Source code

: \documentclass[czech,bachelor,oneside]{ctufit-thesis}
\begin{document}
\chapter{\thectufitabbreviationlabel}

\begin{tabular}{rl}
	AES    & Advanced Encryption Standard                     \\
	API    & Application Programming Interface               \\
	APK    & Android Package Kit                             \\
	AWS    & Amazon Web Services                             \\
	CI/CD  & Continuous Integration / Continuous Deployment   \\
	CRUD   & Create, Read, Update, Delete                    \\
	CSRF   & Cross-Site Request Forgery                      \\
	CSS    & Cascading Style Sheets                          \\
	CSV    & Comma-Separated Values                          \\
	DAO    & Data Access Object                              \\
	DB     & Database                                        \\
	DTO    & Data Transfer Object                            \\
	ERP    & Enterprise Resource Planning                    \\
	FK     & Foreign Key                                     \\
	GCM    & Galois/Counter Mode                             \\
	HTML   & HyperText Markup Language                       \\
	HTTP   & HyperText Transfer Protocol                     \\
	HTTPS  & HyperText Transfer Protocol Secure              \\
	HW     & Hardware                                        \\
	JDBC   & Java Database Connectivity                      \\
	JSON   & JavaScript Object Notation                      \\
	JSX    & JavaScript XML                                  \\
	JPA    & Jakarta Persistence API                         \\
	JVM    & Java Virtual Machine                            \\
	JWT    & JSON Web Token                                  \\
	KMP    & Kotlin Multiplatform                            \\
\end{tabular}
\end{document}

#### [Task details]
Reproduce the lines of the entries above from the one with "Enterprise Resource Planning" to the one with "HyperText Markup Language", both included, exactly and without any other line.

#### [Answer to this task]
	ERP    & Enterprise Resource Planning                    \\
	FK     & Foreign Key                                     \\
	GCM    & Galois/Counter Mode                             \\
	HTML   & HyperText Markup Language                       \\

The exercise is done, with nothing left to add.